Task brief:
Omit the images, then repeat the listing exactly.

- - -

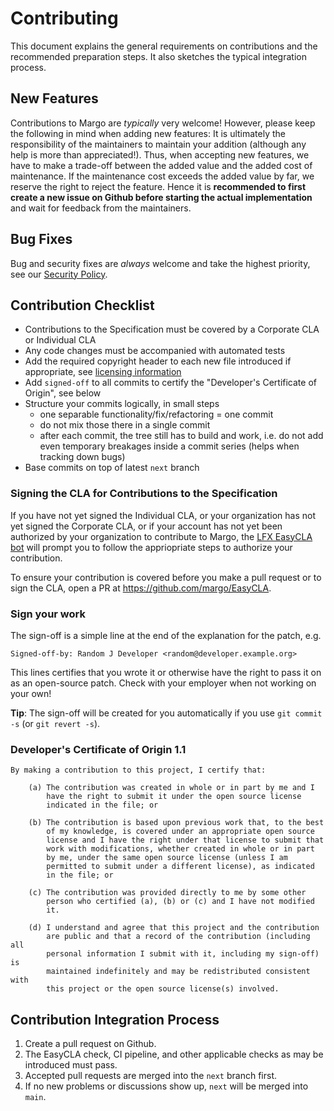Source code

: # Contributing

This document explains the general requirements on contributions and the recommended preparation steps.
It also sketches the typical integration process.

## New Features

Contributions to Margo are _typically_ very welcome!
However, please keep the following in mind when adding new features:
It is ultimately the responsibility of the maintainers to maintain your addition (although any help is more than appreciated!).
Thus, when accepting new features, we have to make a trade-off between the added value and the added cost of maintenance.
If the maintenance cost exceeds the added value by far, we reserve the right to reject the feature.
Hence it is **recommended to first create a new issue on Github before starting the actual implementation**
and wait for feedback from the maintainers.

## Bug Fixes

Bug and security fixes are _always_ welcome and take the highest priority, see our [Security Policy](SECURITY.md).

## Contribution Checklist

- Contributions to the Specification must be covered by a Corporate CLA or Individual CLA  
- Any code changes must be accompanied with automated tests 
- Add the required copyright header to each new file introduced if appropriate, see [licensing information](LICENSE)
- Add `signed-off` to all commits to certify the "Developer's Certificate of Origin", see below
- Structure your commits logically, in small steps
  - one separable functionality/fix/refactoring = one commit
  - do not mix those there in a single commit
  - after each commit, the tree still has to build and work, i.e. do not add
    even temporary breakages inside a commit series (helps when tracking down
    bugs)
- Base commits on top of latest `next` branch

### Signing the CLA for Contributions to the Specification
If you have not yet signed the Individual CLA, or your organization has not yet signed the Corporate CLA, or if your account has not yet been authorized by your organization to contribute to Margo, the [LFX EasyCLA bot](https://easycla.lfx.linuxfoundation.org/#/) will prompt you to follow the appriopriate steps to authorize your contribution. 

To ensure your contribution is covered before you make a pull request or to sign the CLA, open a PR at https://github.com/margo/EasyCLA.

### Sign your work

The sign-off is a simple line at the end of the explanation for the patch, e.g.

    Signed-off-by: Random J Developer <random@developer.example.org>

This lines certifies that you wrote it or otherwise have the right to pass it on as an open-source patch.
Check with your employer when not working on your own!

**Tip**: The sign-off will be created for you automatically if you use `git commit -s` (or `git revert -s`).

### Developer's Certificate of Origin 1.1

    By making a contribution to this project, I certify that:

        (a) The contribution was created in whole or in part by me and I
            have the right to submit it under the open source license
            indicated in the file; or

        (b) The contribution is based upon previous work that, to the best
            of my knowledge, is covered under an appropriate open source
            license and I have the right under that license to submit that
            work with modifications, whether created in whole or in part
            by me, under the same open source license (unless I am
            permitted to submit under a different license), as indicated
            in the file; or

        (c) The contribution was provided directly to me by some other
            person who certified (a), (b) or (c) and I have not modified
            it.

        (d) I understand and agree that this project and the contribution
            are public and that a record of the contribution (including all
            personal information I submit with it, including my sign-off) is
            maintained indefinitely and may be redistributed consistent with
            this project or the open source license(s) involved.

## Contribution Integration Process

1. Create a pull request on Github.
2. The EasyCLA check, CI pipeline, and other applicable checks as may be introduced must pass.
3. Accepted pull requests are merged into the `next` branch first.
4. If no new problems or discussions show up, `next` will be merged into `main`.


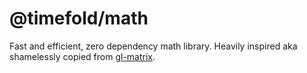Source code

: # @timefold/math
Fast and efficient, zero dependency math library. Heavily inspired aka shamelessly copied from [gl-matrix](https://github.com/toji/gl-matrix).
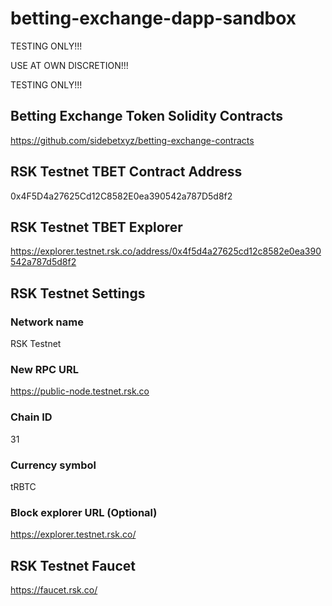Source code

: # betting-exchange-dapp-sandbox

TESTING ONLY!!!

USE AT OWN DISCRETION!!!

TESTING ONLY!!!

## Betting Exchange Token Solidity Contracts

https://github.com/sidebetxyz/betting-exchange-contracts

## RSK Testnet TBET Contract Address

0x4F5D4a27625Cd12C8582E0ea390542a787D5d8f2

## RSK Testnet TBET Explorer

https://explorer.testnet.rsk.co/address/0x4f5d4a27625cd12c8582e0ea390542a787d5d8f2

## RSK Testnet Settings

### Network name
RSK Testnet
### New RPC URL
https://public-node.testnet.rsk.co
### Chain ID
31
### Currency symbol
tRBTC
### Block explorer URL (Optional)
https://explorer.testnet.rsk.co/

## RSK Testnet Faucet

https://faucet.rsk.co/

- - -

Result of this exercise:
Source code

: # Contributing

This document explains the general requirements on contributions and the recommended preparation steps.
It also sketches the typical integration process.

## New Features

Contributions to Margo are _typically_ very welcome!
However, please keep the following in mind when adding new features:
It is ultimately the responsibility of the maintainers to maintain your addition (although any help is more than appreciated!).
Thus, when accepting new features, we have to make a trade-off between the added value and the added cost of maintenance.
If the maintenance cost exceeds the added value by far, we reserve the right to reject the feature.
Hence it is **recommended to first create a new issue on Github before starting the actual implementation**
and wait for feedback from the maintainers.

## Bug Fixes

Bug and security fixes are _always_ welcome and take the highest priority, see our [Security Policy](SECURITY.md).

## Contribution Checklist

- Contributions to the Specification must be covered by a Corporate CLA or Individual CLA  
- Any code changes must be accompanied with automated tests 
- Add the required copyright header to each new file introduced if appropriate, see [licensing information](LICENSE)
- Add `signed-off` to all commits to certify the "Developer's Certificate of Origin", see below
- Structure your commits logically, in small steps
  - one separable functionality/fix/refactoring = one commit
  - do not mix those there in a single commit
  - after each commit, the tree still has to build and work, i.e. do not add
    even temporary breakages inside a commit series (helps when tracking down
    bugs)
- Base commits on top of latest `next` branch

### Signing the CLA for Contributions to the Specification
If you have not yet signed the Individual CLA, or your organization has not yet signed the Corporate CLA, or if your account has not yet been authorized by your organization to contribute to Margo, the [LFX EasyCLA bot](https://easycla.lfx.linuxfoundation.org/#/) will prompt you to follow the appriopriate steps to authorize your contribution. 

To ensure your contribution is covered before you make a pull request or to sign the CLA, open a PR at https://github.com/margo/EasyCLA.

### Sign your work

The sign-off is a simple line at the end of the explanation for the patch, e.g.

    Signed-off-by: Random J Developer <random@developer.example.org>

This lines certifies that you wrote it or otherwise have the right to pass it on as an open-source patch.
Check with your employer when not working on your own!

**Tip**: The sign-off will be created for you automatically if you use `git commit -s` (or `git revert -s`).

### Developer's Certificate of Origin 1.1

    By making a contribution to this project, I certify that:

        (a) The contribution was created in whole or in part by me and I
            have the right to submit it under the open source license
            indicated in the file; or

        (b) The contribution is based upon previous work that, to the best
            of my knowledge, is covered under an appropriate open source
            license and I have the right under that license to submit that
            work with modifications, whether created in whole or in part
            by me, under the same open source license (unless I am
            permitted to submit under a different license), as indicated
            in the file; or

        (c) The contribution was provided directly to me by some other
            person who certified (a), (b) or (c) and I have not modified
            it.

        (d) I understand and agree that this project and the contribution
            are public and that a record of the contribution (including all
            personal information I submit with it, including my sign-off) is
            maintained indefinitely and may be redistributed consistent with
            this project or the open source license(s) involved.

## Contribution Integration Process

1. Create a pull request on Github.
2. The EasyCLA check, CI pipeline, and other applicable checks as may be introduced must pass.
3. Accepted pull requests are merged into the `next` branch first.
4. If no new problems or discussions show up, `next` will be merged into `main`.


Source code

: # @timefold/math
Fast and efficient, zero dependency math library. Heavily inspired aka shamelessly copied from [gl-matrix](https://github.com/toji/gl-matrix).
Source code

: # betting-exchange-dapp-sandbox

TESTING ONLY!!!

USE AT OWN DISCRETION!!!

TESTING ONLY!!!

## Betting Exchange Token Solidity Contracts

https://github.com/sidebetxyz/betting-exchange-contracts

## RSK Testnet TBET Contract Address

0x4F5D4a27625Cd12C8582E0ea390542a787D5d8f2

## RSK Testnet TBET Explorer

https://explorer.testnet.rsk.co/address/0x4f5d4a27625cd12c8582e0ea390542a787d5d8f2

## RSK Testnet Settings

### Network name
RSK Testnet
### New RPC URL
https://public-node.testnet.rsk.co
### Chain ID
31
### Currency symbol
tRBTC
### Block explorer URL (Optional)
https://explorer.testnet.rsk.co/

## RSK Testnet Faucet

https://faucet.rsk.co/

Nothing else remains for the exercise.